== Information supplied ==

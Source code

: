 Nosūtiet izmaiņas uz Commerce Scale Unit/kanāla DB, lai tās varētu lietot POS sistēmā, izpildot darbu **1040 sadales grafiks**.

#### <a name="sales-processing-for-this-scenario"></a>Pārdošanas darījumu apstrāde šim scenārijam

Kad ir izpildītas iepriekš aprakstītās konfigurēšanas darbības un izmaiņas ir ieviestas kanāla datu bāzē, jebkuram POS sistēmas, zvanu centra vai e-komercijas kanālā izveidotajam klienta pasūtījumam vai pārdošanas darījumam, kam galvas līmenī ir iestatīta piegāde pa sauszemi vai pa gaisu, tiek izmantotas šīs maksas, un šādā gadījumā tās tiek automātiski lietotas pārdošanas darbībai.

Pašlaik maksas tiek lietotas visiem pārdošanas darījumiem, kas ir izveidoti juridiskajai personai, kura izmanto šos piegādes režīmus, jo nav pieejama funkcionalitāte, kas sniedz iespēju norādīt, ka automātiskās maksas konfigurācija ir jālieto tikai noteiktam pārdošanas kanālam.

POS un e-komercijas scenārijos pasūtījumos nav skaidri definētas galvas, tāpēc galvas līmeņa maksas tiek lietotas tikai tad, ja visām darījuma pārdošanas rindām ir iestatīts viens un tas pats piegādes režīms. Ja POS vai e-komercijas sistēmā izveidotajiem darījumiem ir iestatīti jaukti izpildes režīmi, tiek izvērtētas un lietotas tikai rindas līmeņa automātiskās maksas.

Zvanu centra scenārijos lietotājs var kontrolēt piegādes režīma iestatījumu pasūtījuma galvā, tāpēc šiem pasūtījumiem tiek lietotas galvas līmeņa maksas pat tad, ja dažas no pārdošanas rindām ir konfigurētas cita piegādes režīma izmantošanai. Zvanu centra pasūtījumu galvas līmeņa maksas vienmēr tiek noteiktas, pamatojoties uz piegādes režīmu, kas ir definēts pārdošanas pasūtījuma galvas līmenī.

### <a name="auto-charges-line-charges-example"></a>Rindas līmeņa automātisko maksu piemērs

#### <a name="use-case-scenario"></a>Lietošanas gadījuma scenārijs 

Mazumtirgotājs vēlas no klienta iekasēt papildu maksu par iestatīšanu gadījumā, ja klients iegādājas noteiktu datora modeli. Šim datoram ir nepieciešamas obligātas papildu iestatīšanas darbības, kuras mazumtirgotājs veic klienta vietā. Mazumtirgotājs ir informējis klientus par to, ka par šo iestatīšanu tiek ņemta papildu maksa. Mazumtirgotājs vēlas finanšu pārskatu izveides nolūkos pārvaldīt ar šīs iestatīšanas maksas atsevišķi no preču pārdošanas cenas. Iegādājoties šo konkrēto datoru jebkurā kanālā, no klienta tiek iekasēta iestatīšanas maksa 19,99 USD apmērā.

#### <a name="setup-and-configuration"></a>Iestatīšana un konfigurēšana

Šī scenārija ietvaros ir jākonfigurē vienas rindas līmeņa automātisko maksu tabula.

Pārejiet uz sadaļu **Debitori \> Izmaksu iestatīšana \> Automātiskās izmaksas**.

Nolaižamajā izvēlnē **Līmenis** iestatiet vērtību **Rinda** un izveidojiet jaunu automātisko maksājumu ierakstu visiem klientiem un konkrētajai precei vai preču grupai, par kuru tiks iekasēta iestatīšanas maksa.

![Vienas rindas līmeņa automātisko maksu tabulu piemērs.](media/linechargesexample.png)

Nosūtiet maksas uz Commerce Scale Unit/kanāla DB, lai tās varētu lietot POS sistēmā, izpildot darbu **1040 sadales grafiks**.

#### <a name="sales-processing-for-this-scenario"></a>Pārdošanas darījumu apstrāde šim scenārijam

===

### Task brief
Taking the line with "automātisko maksu piemērs" as the first and the line with "Pārejiet uz sadaļu" as the last, retype that stretch of the data above exactly, with no other lines.

### Reply to the exercise
### <a name="auto-charges-line-charges-example"></a>Rindas līmeņa automātisko maksu piemērs

#### <a name="use-case-scenario"></a>Lietošanas gadījuma scenārijs 

Mazumtirgotājs vēlas no klienta iekasēt papildu maksu par iestatīšanu gadījumā, ja klients iegādājas noteiktu datora modeli. Šim datoram ir nepieciešamas obligātas papildu iestatīšanas darbības, kuras mazumtirgotājs veic klienta vietā. Mazumtirgotājs ir informējis klientus par to, ka par šo iestatīšanu tiek ņemta papildu maksa. Mazumtirgotājs vēlas finanšu pārskatu izveides nolūkos pārvaldīt ar šīs iestatīšanas maksas atsevišķi no preču pārdošanas cenas. Iegādājoties šo konkrēto datoru jebkurā kanālā, no klienta tiek iekasēta iestatīšanas maksa 19,99 USD apmērā.

#### <a name="setup-and-configuration"></a>Iestatīšana un konfigurēšana

Šī scenārija ietvaros ir jākonfigurē vienas rindas līmeņa automātisko maksu tabula.

Pārejiet uz sadaļu **Debitori \> Izmaksu iestatīšana \> Automātiskās izmaksas**.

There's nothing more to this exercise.